Il caso sottoposto all’esame della Suprema Corte di legittimità trae le mosse dalla mera affissione di manifesti su beni di interesse storico ed artistico.
A parere della giurisprudenza di legittimità la condotta di imbrattamento ex articolo 639 C.p., specie ove incidente, come nel caso di specie, su cose di interesse storico e artistico, deve interpretarsi in modo rigoroso, proprio tenendo conto dell’alto valore per l’appunto storico e artistico della cosa stessa.
Tale condotta trova corrispondenza peraltro nella previsione di una mirata circostanza aggravante che sottolinea della relativa condotta il particolare disvalore giuridico e sociale.
Invero la condotta di imbrattamento presuppone che l’evento conseguente consista in un pregiudizio sul versante della pulizia, nettezza, tale da rendere sudicia, sporca la superficie interessata.

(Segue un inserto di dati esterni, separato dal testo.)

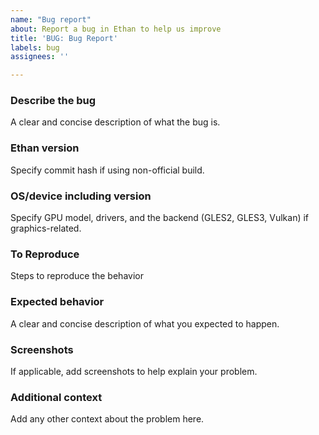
 ```yaml
---
name: "Bug report"
about: Report a bug in Ethan to help us improve
title: 'BUG: Bug Report'
labels: bug
assignees: ''

---
```


<!-- Please search existing issues for potential duplicates before filing yours:
 https://github.com/zZnghialamZz/Ethan/issues?q= -->

### Describe the bug

A clear and concise description of what the bug is.

### Ethan version

Specify commit hash if using non-official build.

### OS/device including version

Specify GPU model, drivers, and the backend (GLES2, GLES3, Vulkan) if 
graphics-related.

### To Reproduce

Steps to reproduce the behavior

### Expected behavior

A clear and concise description of what you expected to happen.

### Screenshots

If applicable, add screenshots to help explain your problem.

### Additional context

Add any other context about the problem here.
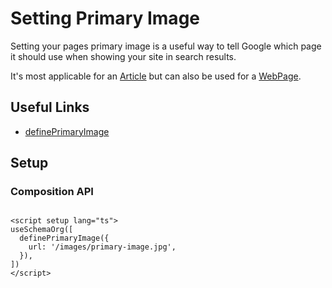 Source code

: # Setting Primary Image

Setting your pages primary image is a useful way to tell Google which page it should use when showing your site in search results.

It's most applicable for an [Article](/schema/article) but can also be used for a [WebPage](/schema/webpage).

## Useful Links

- [definePrimaryImage](/schema/primary-image)

## Setup

### Composition API

```vue

<script setup lang="ts">
useSchemaOrg([
  definePrimaryImage({
    url: '/images/primary-image.jpg',
  }),
])
</script>
```

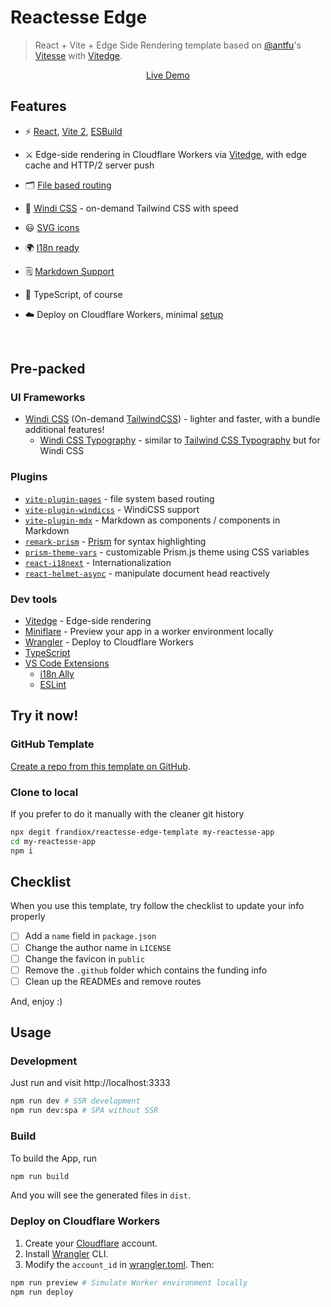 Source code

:# Reactesse Edge

> React + Vite + Edge Side Rendering template based on [@antfu](https://github.com/antfu)'s [Vitesse](https://github.com/antfu/vitesse) with [Vitedge](https://github.com/frandiox/vitedge).

<p align='center'>
<a href="https://reactesse.zable.workers.dev/">Live Demo</a>
</p>

## Features

- ⚡️ [React](https://github.com/facebook/react), [Vite 2](https://github.com/vitejs/vite), [ESBuild](https://github.com/evanw/esbuild)

- ⚔️ Edge-side rendering in Cloudflare Workers via [Vitedge](https://github.com/frandiox/vitedge), with edge cache and HTTP/2 server push

- 🗂 [File based routing](./src/pages)

- 🎨 [Windi CSS](https://github.com/windicss/windicss) - on-demand Tailwind CSS with speed

- 😃 [SVG icons](https://react-icons.github.io/react-icons/)

- 🌍 [I18n ready](./src/i18n/translations)

- 🗒 [Markdown Support](https://github.com/brillout/vite-plugin-mdx)

- 🦾 TypeScript, of course

- ☁️ Deploy on Cloudflare Workers, minimal [setup](./wrangler.toml)

<br>

## Pre-packed

### UI Frameworks

- [Windi CSS](https://github.com/windicss/windicss) (On-demand [TailwindCSS](https://tailwindcss.com/)) - lighter and faster, with a bundle additional features!
  - [Windi CSS Typography](https://windicss.netlify.app/guide/plugins.html#typography) - similar to [Tailwind CSS Typography](https://github.com/tailwindlabs/tailwindcss-typograph) but for Windi CSS

### Plugins

- [`vite-plugin-pages`](https://github.com/hannoeru/vite-plugin-pages) - file system based routing
- [`vite-plugin-windicss`](https://github.com/antfu/vite-plugin-windicss) - WindiCSS support
- [`vite-plugin-mdx`](https://github.com/brillout/vite-plugin-mdx) - Markdown as components / components in Markdown
- [`remark-prism`](https://github.com/sergioramos/remark-prism) - [Prism](https://prismjs.com/) for syntax highlighting
- [`prism-theme-vars`](https://github.com/antfu/prism-theme-vars) - customizable Prism.js theme using CSS variables
- [`react-i18next`](https://react.i18next.com/) - Internationalization
- [`react-helmet-async`](https://github.com/staylor/react-helmet-async) - manipulate document head reactively

### Dev tools

- [Vitedge](https://github.com/frandiox/vitedge) - Edge-side rendering
- [Miniflare](https://github.com/mrbbot/miniflare) - Preview your app in a worker environment locally
- [Wrangler](https://developers.cloudflare.com/workers/cli-wrangler/install-update) - Deploy to Cloudflare Workers
- [TypeScript](https://www.typescriptlang.org/)
- [VS Code Extensions](./.vscode/extensions.json)
  - [i18n Ally](https://marketplace.visualstudio.com/items?itemName=lokalise.i18n-ally)
  - [ESLint](https://marketplace.visualstudio.com/items?itemName=dbaeumer.vscode-eslint)

## Try it now!

### GitHub Template

[Create a repo from this template on GitHub](https://github.com/frandiox/reactesse-edge-template/generate).

### Clone to local

If you prefer to do it manually with the cleaner git history

```bash
npx degit frandiox/reactesse-edge-template my-reactesse-app
cd my-reactesse-app
npm i
```

## Checklist

When you use this template, try follow the checklist to update your info properly

- [ ] Add a `name` field in `package.json`
- [ ] Change the author name in `LICENSE`
- [ ] Change the favicon in `public`
- [ ] Remove the `.github` folder which contains the funding info
- [ ] Clean up the READMEs and remove routes

And, enjoy :)

## Usage

### Development

Just run and visit http://localhost:3333

```bash
npm run dev # SSR development
npm run dev:spa # SPA without SSR
```

### Build

To build the App, run

```bash
npm run build
```

And you will see the generated files in `dist`.

### Deploy on Cloudflare Workers

1. Create your [Cloudflare](https://www.cloudflare.com/) account.
2. Install [Wrangler](https://developers.cloudflare.com/workers/cli-wrangler/install-update) CLI.
3. Modify the `account_id` in [wrangler.toml](./worker-site/wrangler.toml). Then:

```bash
npm run preview # Simulate Worker environment locally
npm run deploy
```
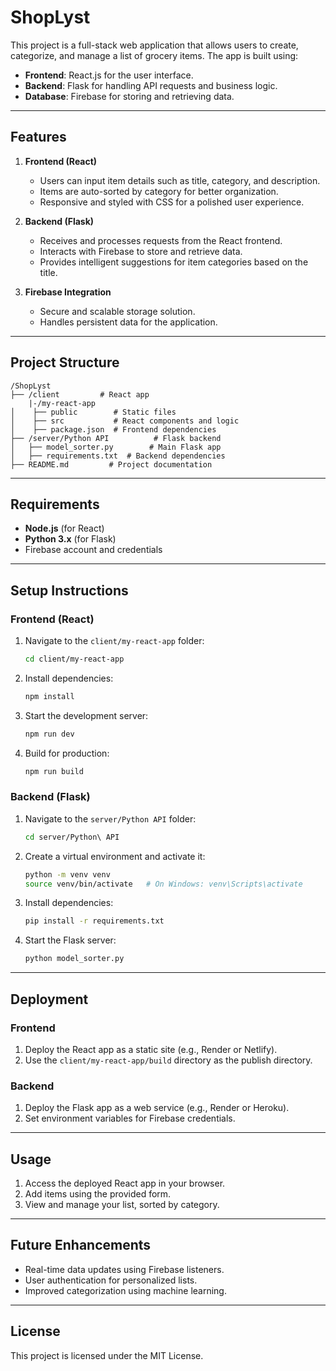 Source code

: # ShopLyst

This project is a full-stack web application that allows users to create, categorize, and manage a list of grocery items. The app is built using:

- **Frontend**: React.js for the user interface.
- **Backend**: Flask for handling API requests and business logic.
- **Database**: Firebase for storing and retrieving data.

---

## Features

1. **Frontend (React)**
   - Users can input item details such as title, category, and description.
   - Items are auto-sorted by category for better organization.
   - Responsive and styled with CSS for a polished user experience.

2. **Backend (Flask)**
   - Receives and processes requests from the React frontend.
   - Interacts with Firebase to store and retrieve data.
   - Provides intelligent suggestions for item categories based on the title.

3. **Firebase Integration**
   - Secure and scalable storage solution.
   - Handles persistent data for the application.

---

## Project Structure

```
/ShopLyst
├── /client         # React app
    |-/my-react-app
│    ├── public        # Static files
│    ├── src           # React components and logic
│    ├── package.json  # Frontend dependencies
├── /server/Python API          # Flask backend
│   ├── model_sorter.py        # Main Flask app
│   ├── requirements.txt  # Backend dependencies
├── README.md         # Project documentation
```

---

## Requirements

- **Node.js** (for React)
- **Python 3.x** (for Flask)
- Firebase account and credentials

---

## Setup Instructions

### Frontend (React)
1. Navigate to the `client/my-react-app` folder:
   ```bash
   cd client/my-react-app
   ```
2. Install dependencies:
   ```bash
   npm install
   ```
3. Start the development server:
   ```bash
   npm run dev
   ```
4. Build for production:
   ```bash
   npm run build
   ```

### Backend (Flask)
1. Navigate to the `server/Python API` folder:
   ```bash
   cd server/Python\ API
   ```
2. Create a virtual environment and activate it:
   ```bash
   python -m venv venv
   source venv/bin/activate   # On Windows: venv\Scripts\activate
   ```
3. Install dependencies:
   ```bash
   pip install -r requirements.txt
   ```
4. Start the Flask server:
   ```bash
   python model_sorter.py
   ```

---

## Deployment

### Frontend
1. Deploy the React app as a static site (e.g., Render or Netlify).
2. Use the `client/my-react-app/build` directory as the publish directory.

### Backend
1. Deploy the Flask app as a web service (e.g., Render or Heroku).
2. Set environment variables for Firebase credentials.

---

## Usage
1. Access the deployed React app in your browser.
2. Add items using the provided form.
3. View and manage your list, sorted by category.

---

## Future Enhancements
- Real-time data updates using Firebase listeners.
- User authentication for personalized lists.
- Improved categorization using machine learning.

---

## License
This project is licensed under the MIT License.

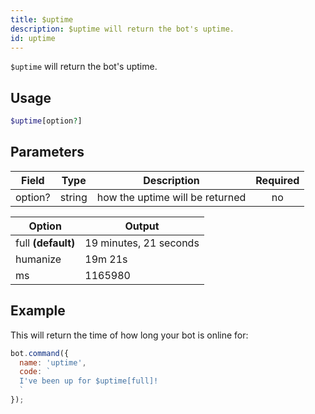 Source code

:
 ```yaml
---
title: $uptime 
description: $uptime will return the bot's uptime.
id: uptime
---
```


`$uptime` will return the bot's uptime.

## Usage

```php
$uptime[option?]
```

## Parameters 


| Field     | Type    | Description                                        | Required |
|-----------|---------|----------------------------------------------------| :------: |
| option?    | string  | how the uptime will be returned | no      |

| Option     | Output    | 
|-----------|---------|
| full **(default)**  | 19 minutes, 21 seconds  |
| humanize   | 19m 21s  |
| ms   | 1165980  |

## Example

This will return the time of how long your bot is online for:

```javascript
bot.command({
  name: 'uptime',
  code: `
  I've been up for $uptime[full]!
  `
});
```
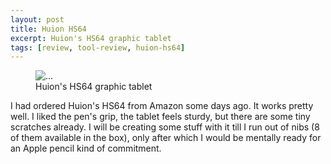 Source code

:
 ```yaml
---
layout: post
title: Huion HS64
excerpt: Huion's HS64 graphic tablet
tags: [review, tool-review, huion-hs64]
---
```


<figure class="figure">
  <img src="{{site.base_url}}/assets/media/img/IMG_20210919_100424-01.jpeg" class="figure-img img-fluid img-thumbnail" alt="...">
  <figcaption class="figure-caption">Huion's HS64 graphic tablet</figcaption>
</figure>

I had ordered Huion's HS64 from Amazon some days ago. It works pretty well. I liked the pen's grip, the tablet feels sturdy, but there are some tiny scratches already. I will be creating some stuff with it till I run out of nibs (8 of them available in the box), only after which I would be mentally ready for an Apple pencil kind of commitment. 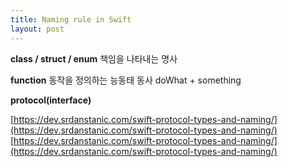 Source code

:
 ```yaml
---
title: Naming rule in Swift
layout: post
---
```


**class / struct / enum**
책임을 나타내는 명사

**function**
동작을 정의하는 능동태 동사
doWhat + something

**protocol(interface)**


[https://dev.srdanstanic.com/swift-protocol-types-and-naming/](https://dev.srdanstanic.com/swift-protocol-types-and-naming/)
[https://dev.srdanstanic.com/swift-protocol-types-and-naming/](https://dev.srdanstanic.com/swift-protocol-types-and-naming/)
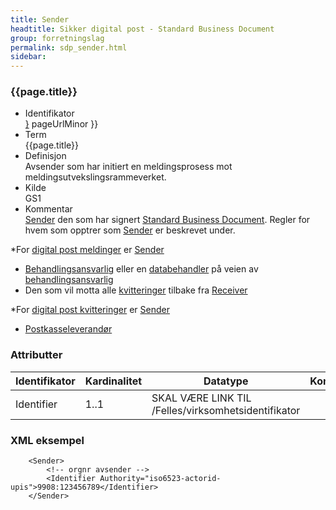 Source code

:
 ```yaml
--- 
title: Sender  
headtitle: Sikker digital post - Standard Business Document  
group: forretningslag
permalink: sdp_sender.html
sidebar:
---
```


### {{page.title}}

  - Identifikator  
    <span style="{ pageUrlMinor ;">[}]({{)</span> pageUrlMinor }}
  - Term  
    {{page.title}}
  - Definisjon  
    Avsender som har initiert en meldingsprosess mot
    meldingsutvekslingsrammeverket.
  - Kilde  
    GS1
  - Kommentar  
    [Sender](Sender.md) den som har signert [Standard Business
    Document](index.md). Regler for hvem som opptrer som [Sender](Sender.md)
    er beskrevet under.

\*For [digital post meldinger](../../meldinger/DigitalPostMelding.md) er
[Sender](Sender.md)

  - [Behandlingsansvarlig](../Aktorer.md) eller en
    [databehandler](../Aktorer.md) på veien av
    [behandlingsansvarlig](../Aktorer.md)
  - Den som vil motta alle
    [kvitteringer](../../meldinger/KvitteringsMelding.md) tilbake fra
    [Receiver](Receiver.md)

\*For [digital post kvitteringer](../../meldinger/KvitteringsMelding.md) er
[Sender](Sender.md)

  - [Postkasseleverandør](../Aktorer.md)

### Attributter

| Identifikator | Kardinalitet | Datatype                                                     | Kommentar |
| ------------- | ------------ | ------------------------------------------------------------ | --------- |
| Identifier    | 1..1         | SKAL VÆRE LINK TIL /Felles/virksomhetsidentifikator |           |

### XML eksempel

``` brush: xml; toolbar: false
    <Sender>
        <!-- orgnr avsender -->
        <Identifier Authority="iso6523-actorid-upis">9908:123456789</Identifier>
    </Sender>
```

Può aggiungersi anche che il reato contestato costituisce una forma sussidiaria rispetto al delitto di danneggiamento, dal quale si differenzia perché il danno suo costitutivo, pur avendo una certa rilevanza, sia di facile e completa eliminazione.
Nel caso di specie occorre affermare che, pur se nessun danno è conseguito alla affissione dei manifesti su beni di interesse storico ed artistico, e anche se non è stato necessario alcuna particolare attività di ripristino, pur tuttavia la colla necessaria per l’affissione ha imbrattato la superficie oggetto di un particolare, specifico impegno di tutela giuridico – penale.
Sotto il profilo soggettivo, ovvero per quanto concerne il dolo del reato, può ben dirsi che l’ elemento psicologico può ritenersi in re ipsa per il fatto che l’ uso della colla imbratta, secondo la ricostruzione normativa, per definizione la superficie sulla quale è apposta.